Rabu, 10 April 2019 19:38

Campur Tangan Ajay Dibalik Pembuatan Track Offroad di Cireundeu

Reporter : Fery Bangkit 
Jalur Offroad Di Gunung Pasir Panji.
Jalur Offroad Di Gunung Pasir Panji. [ferybangkit]

Limawaktu.id - Ternyata, pihak yang bertanggungjawab atas pembuatan track offroad di Gunung Pasir Panji di Kampung Adat Cireundeu, Kelurahan Leuwigajah, Kecamatan Cimahi Selatan, Kota Cimahi adalah Ikatan Motor Indonesia (IMI) Provinsi Jawa Barat.

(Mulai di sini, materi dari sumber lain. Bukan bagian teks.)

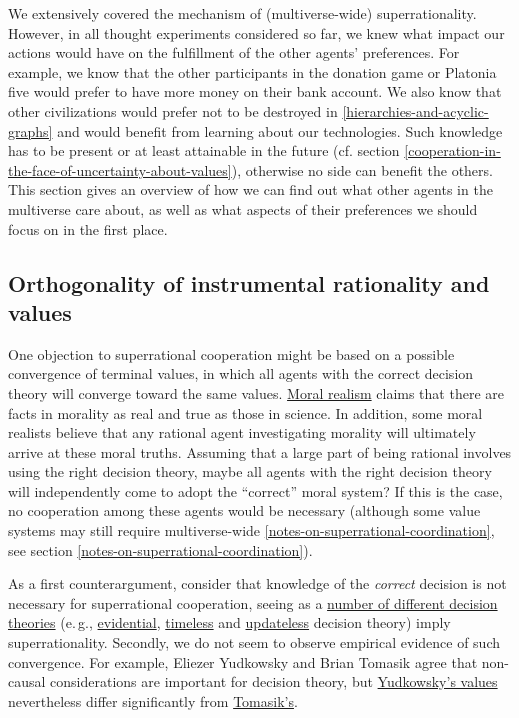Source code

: We extensively covered the mechanism of (multiverse-wide)
superrationality. However, in all thought experiments considered so far,
we knew what impact our actions would have on the fulfillment of the
other agents' preferences. For example, we know that the other
participants in the donation game or Platonia five would prefer to have
more money on their bank account. We also know that other civilizations
would prefer not to be destroyed in
\ref{hierarchies-and-acyclic-graphs} and would benefit from learning about our technologies. Such
knowledge has to be present or at least attainable in the future (cf.
section
\ref{cooperation-in-the-face-of-uncertainty-about-values}),
otherwise no side can benefit the others. This section gives an overview
of how we can find out what other agents in the multiverse care about,
as well as what aspects of their preferences we should focus on in the
first place.

\hypertarget{orthogonality-of-instrumental-rationality-and-values}{\subsection{Orthogonality
of instrumental rationality and
values}\label{orthogonality-of-instrumental-rationality-and-values}}

One objection to superrational cooperation might be based on a possible
convergence of terminal values, in which all agents with the correct
decision theory will converge toward the same values.
\href{https://en.wikipedia.org/wiki/Moral_realism}{Moral realism}
claims that there are facts in morality as real and true as those in
science. In addition, some moral realists believe that any rational
agent investigating morality will ultimately arrive at these moral
truths. Assuming that a large part of being rational involves using the
right decision theory, maybe all agents with the right decision theory
will independently come to adopt the ``correct'' moral system? If this
is the case, no cooperation among these agents would be necessary
(although some value systems may still require multiverse-wide
\ref{notes-on-superrational-coordination},
see section
\ref{notes-on-superrational-coordination}).

As a first counterargument, consider that knowledge of the
\emph{correct} decision is not necessary for superrational cooperation,
seeing as a
\href{https://casparoesterheld.com/a-comprehensive-list-of-decision-theories/}{number
of different decision theories} (e.\,g.,
\href{https://en.wikipedia.org/wiki/Evidential_decision_theory}{evidential},
\href{https://intelligence.org/files/TDT.pdf}{timeless} and
\href{https://wiki.lesswrong.com/wiki/Updateless_decision_theory}{updateless}
decision theory) imply superrationality. Secondly, we do not seem to
observe empirical evidence of such convergence. For example, Eliezer
Yudkowsky and Brian Tomasik agree that non-causal considerations are
important for decision theory, but
\href{https://wiki.lesswrong.com/wiki/Fun_theory}{Yudkowsky's
values} nevertheless differ significantly from
\href{http://reducing-suffering.org/\#Ethics}{Tomasik's}.

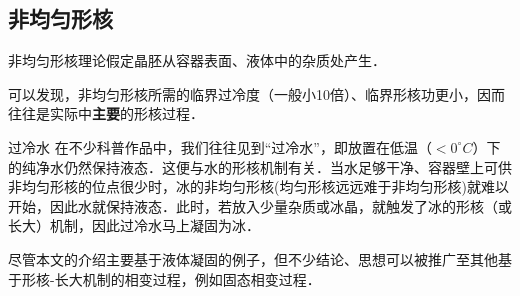 \subsection{非均匀形核}
非均匀形核理论假定晶胚从容器表面、液体中的杂质处产生．

可以发现，非均匀形核所需的临界过冷度（一般小10倍）、临界形核功更小，因而往往是实际中\textbf{主要}的形核过程．

\begin{example}{过冷水}
在不少科普作品中，我们往往见到“过冷水”，即放置在低温（$<0 ^\circ C$）下的纯净水仍然保持液态．这便与水的形核机制有关．当水足够干净、容器壁上可供非均匀形核的位点很少时，冰的非均匀形核(均匀形核远远难于非均匀形核)就难以开始，因此水就保持液态．此时，若放入少量杂质或冰晶，就触发了冰的形核（或长大）机制，因此过冷水马上凝固为冰．
\end{example}

尽管本文的介绍主要基于液体凝固的例子，但不少结论、思想可以被推广至其他基于形核-长大机制的相变过程，例如固态相变过程．
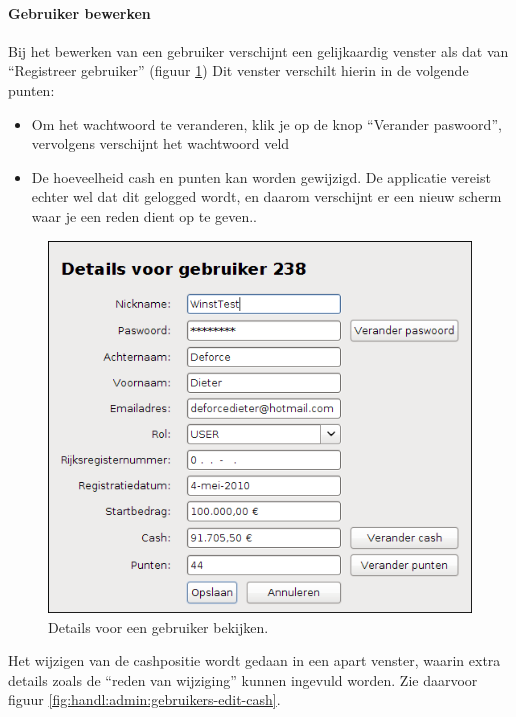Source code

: \paragraph{Gebruiker bewerken}

Bij het bewerken van een gebruiker verschijnt een gelijkaardig venster als dat van ``Registreer gebruiker'' (figuur \ref{fig:handl:admin:gebruikers-edit})
Dit venster verschilt hierin in de volgende punten:

\begin{itemize}
\item{Om het wachtwoord te veranderen, klik je op de knop ``Verander paswoord'', vervolgens verschijnt het wachtwoord veld}
\item{De hoeveelheid cash en punten kan worden gewijzigd. De applicatie vereist echter wel dat dit gelogged wordt, en daarom verschijnt er een nieuw scherm waar je een reden dient op te geven..}
\end{itemize}

\begin{figure}[h!]
	\centering
		\includegraphics[scale=0.75]{images/handleiding/administratie/gebruikers-edit}
	\caption{Details voor een gebruiker bekijken.}
		\label{fig:handl:admin:gebruikers-edit}
\end{figure}

Het wijzigen van de cashpositie wordt gedaan in een apart venster, waarin extra details zoals de ``reden van wijziging'' kunnen ingevuld worden. Zie daarvoor figuur \ref{fig:handl:admin:gebruikers-edit-cash}.

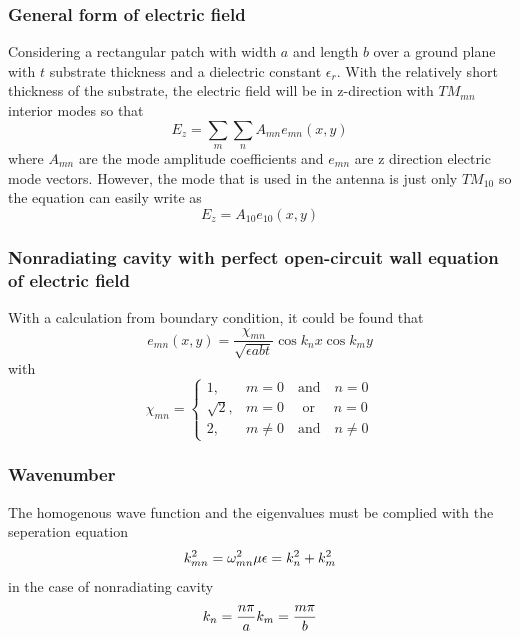 \documentclass[11pt,a4paper]{article}
\begin{document}
      \subsubsection{General form of electric field}
        \indent Considering a rectangular patch with width $a$ and length $b$ over a ground plane with $t$ substrate
                thickness and a dielectric constant $\epsilon_r$. With the relatively short thickness of the substrate,
                the electric field will be in z-direction with $TM_{mn}$ interior modes so that\cite{CaM:81}
        \begin{equation}
          E_z = \sum_m\sum_n A_{mn}e_{mn}(x,y)
        \end{equation}
        \indent where $A_{mn}$ are the mode amplitude coefficients and $e_{mn}$ are z direction electric mode vectors.
        \indent However, the mode that is used in the antenna is just only $TM_{10}$ so the equation can easily write as
        \begin{equation}
           E_z = A_{10}e_{10}(x,y)
        \end{equation}

      \subsubsection{Nonradiating cavity with perfect open-circuit wall equation of electric field}
        \indent With a calculation from boundary condition, it could be found that
          \begin{equation}
            e_{mn}(x,y) = \frac{\chi_{mn}}{\sqrt{\epsilon abt}}\cos{k_nx}\cos{k_my}
          \end{equation}
        \indent with
          \begin{equation}
            \chi_{mn}=
            \begin{cases}
              1       , & m = 0\quad     \text{and}\quad  n = 0 \\
              \sqrt{2}, & m = 0\quad     \text{ or }\quad  n = 0 \\
              2       , & m \neq 0\quad  \text{and}\quad  n \neq 0
            \end{cases}
          \end{equation}

      \subsubsection{Wavenumber}
        \indent The homogenous wave function and the eigenvalues must be complied with the seperation equation
        \begin{equation}
          k_{mn}^2 = \omega_{mn}^2\mu\epsilon = k_n^2 + k_m^2\\
        \end{equation}
        \indent in the case of nonradiating cavity
        \begin{equation}
          k_{n} = \frac{n\pi}{a}\\
          k_{m} = \frac{m\pi}{b}
        \end{equation}
\end{document}
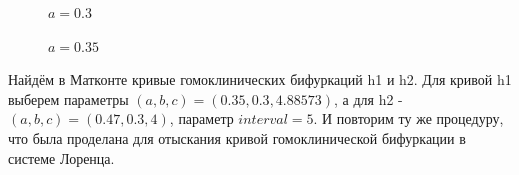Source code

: \documentclass[12pt, a4paper]{article}
\begin{document}
\begin{figure}[H]
	\caption{$a = 0.3$}
\end{figure}

\begin{figure}[H]
	\caption{$a = 0.35$}
\end{figure}

Найдём в Матконте кривые гомоклинических бифуркаций h1 и h2. Для кривой h1 выберем параметры $(a, b, c) = (0.35, 0.3, 4.88573)$, а для h2 - $(a, b, c) = (0.47, 0.3, 4)$, параметр $interval = 5$. И повторим ту же процедуру, что была проделана для отыскания кривой гомоклинической бифуркации в системе Лоренца.
\end{document}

Pembuatan jalur offroad itu dimulai beberapa waktu lalu dengan menggunduli lahan yang tadinya hijau. Bukan hanya merusak flora yang ada, tapi juga mengancam keberadaan resapan air.

Baca Juga : Demi Track Offroad, Gunung di Kampung Adat Cireundeu Kembali Rusak

Kepala Bidang Olahraga Roda Empat IMI Jabar, Fredy Rostiawan, mengatakan saat ini lahan tersebut tengah dilakukan pembersihan lahan dan pembukaan jalur. Kemudian nantinya lahan itu akan dijadikan beberapa spot, seperti speed offroad di bagian bawah, adventure offroad di bukit dan sisanya untuk lintasan motor cross dan speed rally.

"Untuk panjang lintasan itu, jalur akses 1 kilometer dan lintasannya akan memiliki panjang sekitar 3,5 kilometer. Jadi total panjang nanti 4,5 kilometer, nanti lintasannya akan melingkar," ujar Fredy saat dihubungi melalui sambungan telepon, Rabu (10/4/2019).

Baca Juga : Kerusakan Area Hijau di Kampung Cireundeu Bertambah, ini Jawaban DLH Cimahi

Diakuinya, sebelum melakukan pembukaan jalur, pihaknya sudah berkoordinasi dengan Wali Kota Cimahi, Ajay Muhammad Priatna, sehingga pengerjaannya, berupa penggundulan lahan bisa langsung dilakukan.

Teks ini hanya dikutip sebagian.